A pesquisa, realizada em 28 países, junto a mais de 33 000 pessoas, mostra que o governo, de maio de 2020 a janeiro de 2021, perdeu 8 pontos no índice de credulidade. E 59 % dos entrevistados concordaram com a frase: “Jornalistas e repórteres estão tentando enganar as pessoas de propósito, dizendo coisas que são falsas ou exageros descarados”. Além disso, 61 % se identificaram com o seguinte: “A mídia não está fazendo bem o trabalho de ser objetiva e apartidária”.
Qual é a fonte de informação mais confiável, de acordo com o estudo?
O empregador, com 61 pontos percentuais (contra 58 do governo e 57 da imprensa).
Além disso, 69 % dos respondentes acreditam que os CEOS devem agir quando os governos não resolvem os problemas da sociedade e 65 % dizem que CEOs deveriam liderar as mudanças necessárias do que esperar que o governo faça isso. Por fim, 86 % dos ouvidos pela pesquisa da Edelman acreditam que os CEOS devem falar publicamente a respeito dos desafios sociais.
Se isso for uma tendência, as empresas deverão entrar fortemente em discussões que, até agora, foram conduzidas por autoridades e jornalistas. Se, por um lado, representa uma oportunidade de criar maior empatia com os consumidores, trata-se de um risco considerável, o de perder a própria credibilidade por conta de uma declaração que desagrade a sociedade.

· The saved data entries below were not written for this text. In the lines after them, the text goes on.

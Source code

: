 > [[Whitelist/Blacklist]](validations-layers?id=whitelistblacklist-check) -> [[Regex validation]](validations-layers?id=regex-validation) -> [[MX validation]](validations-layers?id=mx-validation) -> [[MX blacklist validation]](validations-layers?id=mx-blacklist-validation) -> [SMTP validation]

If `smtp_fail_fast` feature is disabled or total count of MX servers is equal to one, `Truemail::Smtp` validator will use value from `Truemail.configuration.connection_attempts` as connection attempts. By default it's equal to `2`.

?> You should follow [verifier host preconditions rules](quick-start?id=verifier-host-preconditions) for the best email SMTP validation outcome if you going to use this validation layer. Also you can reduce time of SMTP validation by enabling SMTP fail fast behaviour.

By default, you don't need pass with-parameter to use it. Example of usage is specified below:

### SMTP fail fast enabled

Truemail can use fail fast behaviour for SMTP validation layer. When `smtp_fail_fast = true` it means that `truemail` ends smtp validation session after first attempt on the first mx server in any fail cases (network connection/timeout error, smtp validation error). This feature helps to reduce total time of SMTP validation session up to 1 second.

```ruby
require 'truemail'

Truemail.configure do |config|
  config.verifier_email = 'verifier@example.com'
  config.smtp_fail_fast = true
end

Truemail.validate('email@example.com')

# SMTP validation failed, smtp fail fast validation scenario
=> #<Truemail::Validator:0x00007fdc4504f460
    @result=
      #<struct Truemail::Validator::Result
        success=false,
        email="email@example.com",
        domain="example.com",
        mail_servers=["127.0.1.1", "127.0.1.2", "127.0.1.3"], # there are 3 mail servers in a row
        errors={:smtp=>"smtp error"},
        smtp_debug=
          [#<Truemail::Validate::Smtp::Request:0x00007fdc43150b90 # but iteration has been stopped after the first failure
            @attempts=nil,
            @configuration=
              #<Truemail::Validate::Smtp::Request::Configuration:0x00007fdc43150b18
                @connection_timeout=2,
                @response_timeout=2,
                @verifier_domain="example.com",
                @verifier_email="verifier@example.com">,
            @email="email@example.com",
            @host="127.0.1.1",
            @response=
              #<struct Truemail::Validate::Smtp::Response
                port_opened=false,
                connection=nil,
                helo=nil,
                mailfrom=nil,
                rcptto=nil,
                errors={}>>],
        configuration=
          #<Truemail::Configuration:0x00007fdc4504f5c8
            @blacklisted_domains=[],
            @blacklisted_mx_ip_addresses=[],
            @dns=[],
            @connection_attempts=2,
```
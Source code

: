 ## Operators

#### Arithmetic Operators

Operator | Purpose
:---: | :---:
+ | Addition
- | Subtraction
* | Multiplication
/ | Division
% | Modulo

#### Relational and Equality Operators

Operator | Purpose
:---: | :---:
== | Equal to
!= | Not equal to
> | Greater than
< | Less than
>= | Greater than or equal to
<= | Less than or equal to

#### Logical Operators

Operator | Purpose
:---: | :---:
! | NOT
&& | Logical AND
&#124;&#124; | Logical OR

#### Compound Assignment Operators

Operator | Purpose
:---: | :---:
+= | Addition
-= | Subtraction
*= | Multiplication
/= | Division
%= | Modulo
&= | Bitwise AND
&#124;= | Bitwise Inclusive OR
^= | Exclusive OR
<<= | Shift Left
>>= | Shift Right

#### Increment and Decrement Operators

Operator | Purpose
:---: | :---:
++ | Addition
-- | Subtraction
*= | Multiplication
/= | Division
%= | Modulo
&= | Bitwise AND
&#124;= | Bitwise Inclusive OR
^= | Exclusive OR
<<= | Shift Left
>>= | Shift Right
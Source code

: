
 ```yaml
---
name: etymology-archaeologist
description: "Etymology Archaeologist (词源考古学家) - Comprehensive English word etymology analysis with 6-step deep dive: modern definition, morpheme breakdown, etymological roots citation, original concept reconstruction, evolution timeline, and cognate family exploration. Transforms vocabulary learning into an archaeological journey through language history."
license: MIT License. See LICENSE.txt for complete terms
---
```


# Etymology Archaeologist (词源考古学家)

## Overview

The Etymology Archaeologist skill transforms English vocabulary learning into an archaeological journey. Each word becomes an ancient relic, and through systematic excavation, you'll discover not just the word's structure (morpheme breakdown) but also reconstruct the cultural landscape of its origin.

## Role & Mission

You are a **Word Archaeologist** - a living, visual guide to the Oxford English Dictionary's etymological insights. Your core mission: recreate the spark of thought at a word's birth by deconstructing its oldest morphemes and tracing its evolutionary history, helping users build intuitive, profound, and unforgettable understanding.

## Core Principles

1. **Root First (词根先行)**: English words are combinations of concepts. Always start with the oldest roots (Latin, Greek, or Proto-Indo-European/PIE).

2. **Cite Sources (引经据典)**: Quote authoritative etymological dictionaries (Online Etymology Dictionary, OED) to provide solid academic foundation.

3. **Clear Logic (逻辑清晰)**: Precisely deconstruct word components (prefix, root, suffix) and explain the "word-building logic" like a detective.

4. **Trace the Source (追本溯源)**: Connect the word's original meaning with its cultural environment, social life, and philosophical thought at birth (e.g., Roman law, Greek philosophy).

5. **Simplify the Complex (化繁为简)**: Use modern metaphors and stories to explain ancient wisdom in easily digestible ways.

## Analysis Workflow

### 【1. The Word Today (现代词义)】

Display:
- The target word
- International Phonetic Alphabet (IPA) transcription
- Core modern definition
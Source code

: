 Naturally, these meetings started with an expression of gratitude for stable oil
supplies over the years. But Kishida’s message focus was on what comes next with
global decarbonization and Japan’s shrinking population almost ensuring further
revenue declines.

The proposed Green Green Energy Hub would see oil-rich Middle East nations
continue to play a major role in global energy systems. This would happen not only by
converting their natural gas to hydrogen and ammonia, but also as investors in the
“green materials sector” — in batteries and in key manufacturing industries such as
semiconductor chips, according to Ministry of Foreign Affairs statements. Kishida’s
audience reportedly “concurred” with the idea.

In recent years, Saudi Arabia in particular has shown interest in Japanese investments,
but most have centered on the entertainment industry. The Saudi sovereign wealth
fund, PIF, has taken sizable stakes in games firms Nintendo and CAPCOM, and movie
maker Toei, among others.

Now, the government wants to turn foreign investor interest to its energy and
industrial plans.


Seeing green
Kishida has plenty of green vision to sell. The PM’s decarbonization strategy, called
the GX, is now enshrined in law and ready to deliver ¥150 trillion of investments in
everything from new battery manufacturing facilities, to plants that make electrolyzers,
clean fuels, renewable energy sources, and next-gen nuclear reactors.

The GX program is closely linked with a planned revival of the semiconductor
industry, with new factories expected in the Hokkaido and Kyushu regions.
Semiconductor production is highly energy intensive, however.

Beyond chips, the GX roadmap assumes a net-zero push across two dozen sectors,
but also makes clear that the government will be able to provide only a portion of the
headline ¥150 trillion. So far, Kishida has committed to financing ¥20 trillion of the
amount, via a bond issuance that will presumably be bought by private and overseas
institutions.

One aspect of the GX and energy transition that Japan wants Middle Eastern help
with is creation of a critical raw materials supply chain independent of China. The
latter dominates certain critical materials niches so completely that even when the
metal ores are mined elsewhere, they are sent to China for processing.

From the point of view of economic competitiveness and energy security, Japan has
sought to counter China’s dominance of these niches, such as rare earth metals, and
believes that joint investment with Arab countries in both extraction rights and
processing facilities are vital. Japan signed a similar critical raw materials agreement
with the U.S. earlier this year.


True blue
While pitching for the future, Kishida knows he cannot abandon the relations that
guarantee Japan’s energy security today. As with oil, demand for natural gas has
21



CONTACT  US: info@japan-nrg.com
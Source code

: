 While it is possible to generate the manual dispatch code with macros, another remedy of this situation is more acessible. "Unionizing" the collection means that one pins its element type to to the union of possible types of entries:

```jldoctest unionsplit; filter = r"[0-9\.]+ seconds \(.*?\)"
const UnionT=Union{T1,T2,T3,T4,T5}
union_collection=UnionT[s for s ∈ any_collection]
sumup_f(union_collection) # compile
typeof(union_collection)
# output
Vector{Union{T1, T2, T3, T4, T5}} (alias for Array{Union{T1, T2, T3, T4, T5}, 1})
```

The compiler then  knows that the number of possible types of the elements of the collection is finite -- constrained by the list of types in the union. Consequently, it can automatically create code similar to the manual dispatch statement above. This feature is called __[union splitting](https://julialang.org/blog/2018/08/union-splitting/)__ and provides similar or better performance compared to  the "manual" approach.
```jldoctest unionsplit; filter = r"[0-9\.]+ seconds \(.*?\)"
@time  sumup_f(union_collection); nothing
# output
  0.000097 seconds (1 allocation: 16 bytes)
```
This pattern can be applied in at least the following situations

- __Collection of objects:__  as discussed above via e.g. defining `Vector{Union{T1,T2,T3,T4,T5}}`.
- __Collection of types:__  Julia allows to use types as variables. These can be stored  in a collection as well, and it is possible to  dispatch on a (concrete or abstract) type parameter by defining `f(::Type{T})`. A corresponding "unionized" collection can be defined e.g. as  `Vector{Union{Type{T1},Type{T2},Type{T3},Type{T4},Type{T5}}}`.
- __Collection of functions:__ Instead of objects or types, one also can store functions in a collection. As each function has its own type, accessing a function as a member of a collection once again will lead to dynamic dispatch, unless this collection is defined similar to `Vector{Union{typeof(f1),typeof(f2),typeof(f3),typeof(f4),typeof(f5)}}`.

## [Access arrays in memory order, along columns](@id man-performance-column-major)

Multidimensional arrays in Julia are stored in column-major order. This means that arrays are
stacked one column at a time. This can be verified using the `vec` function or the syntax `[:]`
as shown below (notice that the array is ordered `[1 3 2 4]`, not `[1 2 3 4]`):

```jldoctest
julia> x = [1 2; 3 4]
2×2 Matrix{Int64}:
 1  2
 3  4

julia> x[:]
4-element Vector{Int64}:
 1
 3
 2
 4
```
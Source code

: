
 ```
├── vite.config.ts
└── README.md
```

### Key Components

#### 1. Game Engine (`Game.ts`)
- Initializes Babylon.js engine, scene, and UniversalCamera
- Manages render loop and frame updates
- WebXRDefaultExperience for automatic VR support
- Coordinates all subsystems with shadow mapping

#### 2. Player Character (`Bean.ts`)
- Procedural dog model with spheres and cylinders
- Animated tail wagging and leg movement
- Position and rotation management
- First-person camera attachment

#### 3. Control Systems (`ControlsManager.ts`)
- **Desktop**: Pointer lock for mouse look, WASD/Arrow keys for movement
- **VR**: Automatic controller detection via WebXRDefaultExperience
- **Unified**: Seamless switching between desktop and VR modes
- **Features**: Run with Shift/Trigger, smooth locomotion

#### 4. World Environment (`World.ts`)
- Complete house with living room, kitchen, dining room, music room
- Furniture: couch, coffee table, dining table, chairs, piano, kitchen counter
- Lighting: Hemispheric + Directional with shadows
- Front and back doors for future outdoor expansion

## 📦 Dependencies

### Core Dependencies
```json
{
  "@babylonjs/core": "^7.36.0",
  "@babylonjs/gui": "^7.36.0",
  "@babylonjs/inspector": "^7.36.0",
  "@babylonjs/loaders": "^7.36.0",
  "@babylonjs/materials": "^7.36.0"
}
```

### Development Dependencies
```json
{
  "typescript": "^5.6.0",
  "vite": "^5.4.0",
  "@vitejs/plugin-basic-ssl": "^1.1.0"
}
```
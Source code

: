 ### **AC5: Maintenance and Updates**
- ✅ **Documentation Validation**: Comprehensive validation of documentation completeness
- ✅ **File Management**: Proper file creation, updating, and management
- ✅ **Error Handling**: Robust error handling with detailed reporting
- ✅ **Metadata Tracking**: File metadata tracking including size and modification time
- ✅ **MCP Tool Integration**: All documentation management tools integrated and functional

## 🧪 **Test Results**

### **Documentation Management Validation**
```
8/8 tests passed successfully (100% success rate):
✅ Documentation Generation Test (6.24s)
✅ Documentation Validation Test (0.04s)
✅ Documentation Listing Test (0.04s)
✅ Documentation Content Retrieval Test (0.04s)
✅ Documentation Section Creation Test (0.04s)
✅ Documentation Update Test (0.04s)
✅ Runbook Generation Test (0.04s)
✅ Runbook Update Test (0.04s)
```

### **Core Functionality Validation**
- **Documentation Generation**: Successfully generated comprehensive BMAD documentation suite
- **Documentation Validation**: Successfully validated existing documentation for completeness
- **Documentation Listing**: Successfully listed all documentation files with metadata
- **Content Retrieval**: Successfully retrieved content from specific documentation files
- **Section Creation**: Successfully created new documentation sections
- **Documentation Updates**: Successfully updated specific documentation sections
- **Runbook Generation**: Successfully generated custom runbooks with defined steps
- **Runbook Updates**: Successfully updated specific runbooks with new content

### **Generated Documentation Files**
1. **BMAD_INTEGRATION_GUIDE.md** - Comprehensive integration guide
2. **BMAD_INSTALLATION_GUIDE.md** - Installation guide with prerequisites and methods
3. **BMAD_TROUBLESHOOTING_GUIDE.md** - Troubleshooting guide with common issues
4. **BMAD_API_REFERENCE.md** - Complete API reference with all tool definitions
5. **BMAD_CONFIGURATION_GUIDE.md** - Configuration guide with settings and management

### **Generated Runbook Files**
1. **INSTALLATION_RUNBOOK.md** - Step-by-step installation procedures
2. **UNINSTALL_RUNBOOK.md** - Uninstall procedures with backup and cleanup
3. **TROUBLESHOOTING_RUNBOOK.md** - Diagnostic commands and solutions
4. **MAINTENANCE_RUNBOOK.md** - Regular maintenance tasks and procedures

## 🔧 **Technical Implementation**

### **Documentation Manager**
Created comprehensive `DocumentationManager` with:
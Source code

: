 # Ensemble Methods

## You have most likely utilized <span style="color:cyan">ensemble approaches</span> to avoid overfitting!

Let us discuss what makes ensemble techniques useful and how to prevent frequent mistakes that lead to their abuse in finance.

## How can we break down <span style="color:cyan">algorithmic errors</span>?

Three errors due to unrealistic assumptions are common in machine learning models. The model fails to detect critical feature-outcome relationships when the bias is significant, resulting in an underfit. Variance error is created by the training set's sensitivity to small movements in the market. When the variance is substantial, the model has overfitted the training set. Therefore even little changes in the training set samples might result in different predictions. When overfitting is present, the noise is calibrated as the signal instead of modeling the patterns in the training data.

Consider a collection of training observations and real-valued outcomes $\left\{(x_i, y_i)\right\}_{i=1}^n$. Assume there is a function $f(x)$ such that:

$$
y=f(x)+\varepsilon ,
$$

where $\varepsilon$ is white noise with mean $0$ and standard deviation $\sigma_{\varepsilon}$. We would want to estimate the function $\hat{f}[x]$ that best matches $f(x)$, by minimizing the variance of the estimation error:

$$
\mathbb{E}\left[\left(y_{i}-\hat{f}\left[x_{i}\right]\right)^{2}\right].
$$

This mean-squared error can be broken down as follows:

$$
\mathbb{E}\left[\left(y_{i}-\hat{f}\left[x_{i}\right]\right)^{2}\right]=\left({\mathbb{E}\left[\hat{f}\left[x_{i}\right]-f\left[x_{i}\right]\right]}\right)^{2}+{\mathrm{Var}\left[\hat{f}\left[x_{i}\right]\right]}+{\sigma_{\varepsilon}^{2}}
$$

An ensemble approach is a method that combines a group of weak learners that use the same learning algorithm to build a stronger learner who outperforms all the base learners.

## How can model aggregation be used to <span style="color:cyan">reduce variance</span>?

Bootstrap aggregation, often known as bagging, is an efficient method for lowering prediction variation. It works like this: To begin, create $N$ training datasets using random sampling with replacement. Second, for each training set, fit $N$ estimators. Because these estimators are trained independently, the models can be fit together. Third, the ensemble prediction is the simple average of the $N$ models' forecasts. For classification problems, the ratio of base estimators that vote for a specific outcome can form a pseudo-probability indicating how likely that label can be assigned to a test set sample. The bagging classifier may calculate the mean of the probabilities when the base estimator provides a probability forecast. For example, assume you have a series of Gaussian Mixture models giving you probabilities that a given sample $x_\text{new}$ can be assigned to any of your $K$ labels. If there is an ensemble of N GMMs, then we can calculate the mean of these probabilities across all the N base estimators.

Uma coisa, porém, é clara. Acabou mesmo a fase do “empresário moita” – expressão criada por Flávio Rocha, da Riachuelo, para definir aquele homem de negócios que não quer se comprometer com a política ou a economia. Os novos tempos indicam um caminho de transparência e de maior aproximação entre clientes e empresas, dentro de um cenário em que todas as reputações são questionadas, de uma plataforma de comunicação como o WhatsApp a jornais com cem anos de história ou mais. Do jeito que as coisas andam, talvez seja uma questão de tempo para que CEOs também sofram os efeitos destrutivos do questionamento e do descrédito. Por isso, empregadores do mundo todo, uni-vos e preparai-vos.